The above output (which can be switched off by setting verbose = FALSE), shows the two steps of normalisation. In the model fitting step, 1004 cells/spots are used to fit the negative binomial (NB) model. Subsequent output shows that this fit is performed by alternating between estimation of the dispersion parameter and estimation of the NB parameters by fixing the dispersion. The output also shows that each intermediate fit converges, and so does the final fit. The accuracy of the fit can be controlled by modifying the tolerance parameter tol (default 1e-4).

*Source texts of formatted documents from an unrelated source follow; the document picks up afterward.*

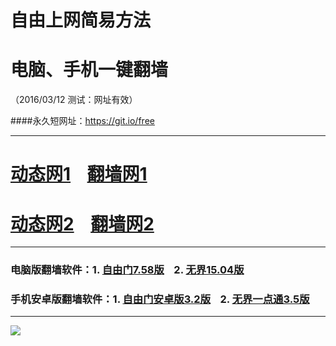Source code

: # 自由上网简易方法
# 电脑、手机一键翻墙
（2016/03/12 测试：网址有效）

####永久短网址：https://git.io/free

***

# <a href="http://dt01.1bar.org/312" target="_blank">动态网1</a>&nbsp;&nbsp;&nbsp;&nbsp;<a href="http://fq01.ig42.org" target="_blank">翻墙网1</a>

# <a href="http://dt-01.rcs7.org/312" target="_blank">动态网2</a>&nbsp;&nbsp;&nbsp;&nbsp;<a href="http://fq02.pwnz.org" target="_blank">翻墙网2</a>

***

### 电脑版翻墙软件：1. <a href="http://fq04.igster.org/fgget.php?fid=fg758p.zip" target="_blank">自由门7.58版</a>&nbsp;&nbsp;&nbsp;&nbsp;2. <a href="http://fq04.igster.org/fgget.php?fid=u1504.zip" target="_blank">无界15.04版</a>

### 手机安卓版翻墙软件：1. <a href="http://fq04.igster.org/fgget.php?fid=fgma32.apk" target="_blank">自由门安卓版3.2版</a>&nbsp;&nbsp;&nbsp;&nbsp;2. <a href="http://fq04.igster.org/fgget.php?fid=um3.5.apk" target="_blank">无界一点通3.5版</a>

***

<p><img src="http://fq05.dler.org/pic/yjfq-20160207.png"></p>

Next, data is adjusted using the fit model. The following approaches are implemented for count data:

  1. adj.method = "logpac" (default) - percentile adjusted counts (PAC) which estimates the count for each gene at each location/spot/cell using a model that does not contain unwanted effects such as the library size.
  2. adj.method = "person" - Pearson residuals from factoring out unwanted effects.
  3. adj.method = "meanbio" - the mean of each gene at each location estimated from the biological component of the model.
  4. adj.method = "medbio" - the median of each gene at each location estimated from the biological component of the model.

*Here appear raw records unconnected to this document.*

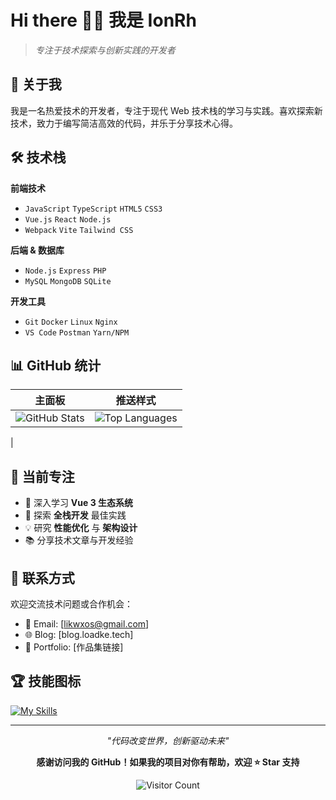 # Hi there 👨‍💻 我是 IonRh

> *专注于技术探索与创新实践的开发者*

## 💫 关于我

我是一名热爱技术的开发者，专注于现代 Web 技术栈的学习与实践。喜欢探索新技术，致力于编写简洁高效的代码，并乐于分享技术心得。

## 🛠️ 技术栈

**前端技术**
- `JavaScript` `TypeScript` `HTML5` `CSS3`
- `Vue.js` `React` `Node.js`
- `Webpack` `Vite` `Tailwind CSS`

**后端 & 数据库**
- `Node.js` `Express` `PHP`
- `MySQL` `MongoDB` `SQLite`

**开发工具**
- `Git` `Docker` `Linux` `Nginx`
- `VS Code` `Postman` `Yarn/NPM`

## 📊 GitHub 统计

| 主面板   | 推送样式 |
|--------|------|
| ![GitHub Stats](https://github-readme-stats.vercel.app/api?username=IonRh&show_icons=true&theme=tokyonight&hide_border=true)   |  ![Top Languages](https://github-readme-stats.vercel.app/api/top-langs/?username=IonRh&layout=compact&theme=tokyonight&hide_border=true)
  |


## 🎯 当前专注

- 🔭 深入学习 **Vue 3 生态系统**
- 🌱 探索 **全栈开发** 最佳实践
- 💡 研究 **性能优化** 与 **架构设计**
- 📚 分享技术文章与开发经验

## 💬 联系方式

欢迎交流技术问题或合作机会：

- 📧 Email: [likwxos@gmail.com]
- 🌐 Blog: [blog.loadke.tech]
- 💼 Portfolio: [作品集链接]

## 🏆 技能图标

[![My Skills](https://skillicons.dev/icons?i=js,ts,html,css,golang,mysql,python,git,docker,linux,vscode&theme=dark)](https://skillicons.dev)

---

<div align="center">
  
*"代码改变世界，创新驱动未来"*

**感谢访问我的 GitHub！如果我的项目对你有帮助，欢迎 ⭐ Star 支持**

![Visitor Count](https://komarev.com/ghpvc/?username=IonRh&color=blueviolet&style=flat-square)

</div>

These data are stored in the logcounts assay of the SpatialExperiment object. After normalisation, we see that MOBP is enriched in the white matter.

p_logpac = plotSpatial(
    HumanDLPFC,
    colour = MOBP,
    what = "expression",
    assay = "logcounts",
    size = 0.5
  ) +
  scale_colour_viridis_c(option = "F") +
  ggtitle("logPAC")
p_region + p_logpac

Computing alternative adjustments using a precomputed SpaNorm fit

As no appropriate slot exists for storing model parameters, we currently save them in the metadata slot with the name “SpaNorm”. This also means that subsetting features (i.e., genes) or observations (i.e., cells/spots/loci) does not subset the model. In such an instance, the SpaNorm function will realise that the model no longer matches the data and re-estimates when called. If instead the model is valid for the data, the existing fit is extracted and reused.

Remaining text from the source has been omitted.